The MS-QOTD (pronounced, as always, “misquoted”) realizes now that most of the anime and tokusatsu I watched in college were not legally obtained, asking: Would you ever be comfortable accessing media through less-ethical channels if no legal options are available?


About Author

Once upon a time, there was a young nerd from the Midwest, who loved Matter-Eater Lad and the McKenzie Brothers... If pop culture were a maze, Matthew would be the Minotaur at its center. Were it a mall, he'd be the Food Court. Were it a parking lot, he’d be the distant Cart Corral where the weird kids gather to smoke, but that’s not important right now... Matthew enjoys body surfing (so long as the bodies are fresh), writing in the third person, and dark-eyed women. Amongst his weaponry are such diverse elements as: Fear! Surprise! Ruthless efficiency! An almost fanatical devotion to pop culture! And a nice red uniform.
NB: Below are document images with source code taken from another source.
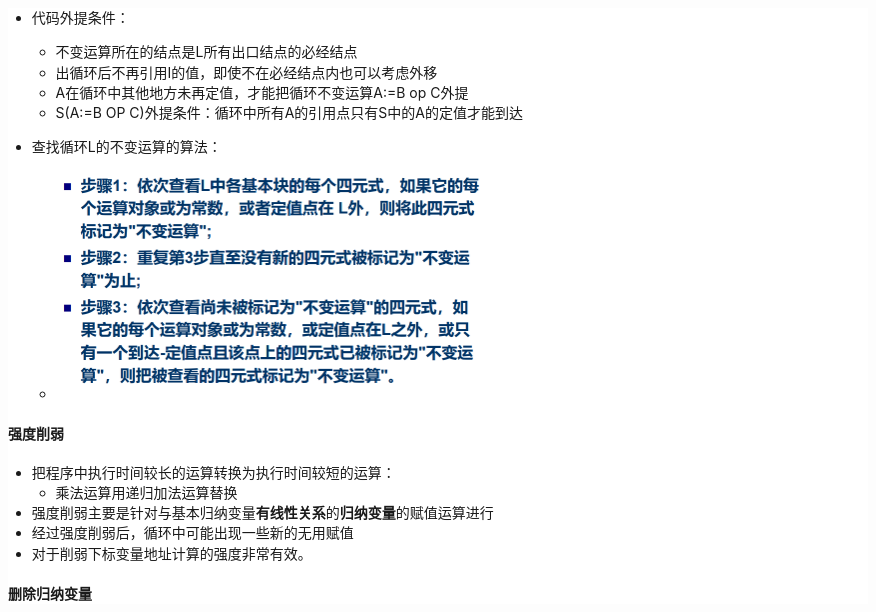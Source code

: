* 代码外提条件：

  * 不变运算所在的结点是L所有出口结点的必经结点
  * 出循环后不再引用I的值，即使不在必经结点内也可以考虑外移
  * A在循环中其他地方未再定值，才能把循环不变运算A:=B op C外提
  * S(A:=B OP C)外提条件：循环中所有A的引用点只有S中的A的定值才能到达

* 查找循环L的不变运算的算法：

  * <img src="Pic/查找循环不变.PNG" style="zoom:50%;" />

#### 强度削弱

* 把程序中执行时间较长的运算转换为执行时间较短的运算：
  * 乘法运算用递归加法运算替换
* 强度削弱主要是针对与基本归纳变量**有线性关系**的**归纳变量**的赋值运算进行
* 经过强度削弱后，循环中可能出现一些新的无用赋值
* 对于削弱下标变量地址计算的强度非常有效。

#### 删除归纳变量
  1. I wouldn’t. Having grown up during the music industry’s extreme reaction to napster, the power of copyright holders or industry groups to persecute end users for enjoying a product through “less ethical channels” is a very real concern. And I guess I might naively believe that anything I want to see that badly, other people do too–so there’s a market–so someone will try to serve that market. Unless there are messy rights issues, but even then folks seem to have gotten better at resolving those issues in recent years. Bottom line, I am a scaredy-cat.

  2. Unfortunately I need to say yes.
    My first choice is to view something in a legally responsible way.
    When that is not possible, I will watch it in another fashion. That is how I managed to watch many a classic Doctor Who episode.
    I subscribe to multiple legal media services and have no problem paying a few bucks for a rental. Unfortunately, some episodes are not available on DVD, Streaming or iTunes/Amazon. That is when a number of other sites become handy.

  3. It would have to be something I knew I would enjoy immensely and had absolutely positively no other way to get it, and even then there are still some lines I wouldn’t cross. For example, I will never pirate a game or sign up for one with false info (like some foreign MMOs that require contact info from certain countries to play) even if it means I can never play it. But in the case of some foreign or long-ago TV series, if I am absolutely unable to find legal distribution or am absolutely certain there won’t be in my neck of the woods… I might be willing to try it.

    For example, there are a few Japanese superhero shows that, once upon a time, were not easily accessible in the US unless you wanted either a partial adaptation or a badly dubbed version with barely any resemblance to the original. Now, we’ve got the option to find some of them in one form or another (such as legal online distribution or authorized DVD releases), but some are still hard to find without resorting to certain sites and/or services.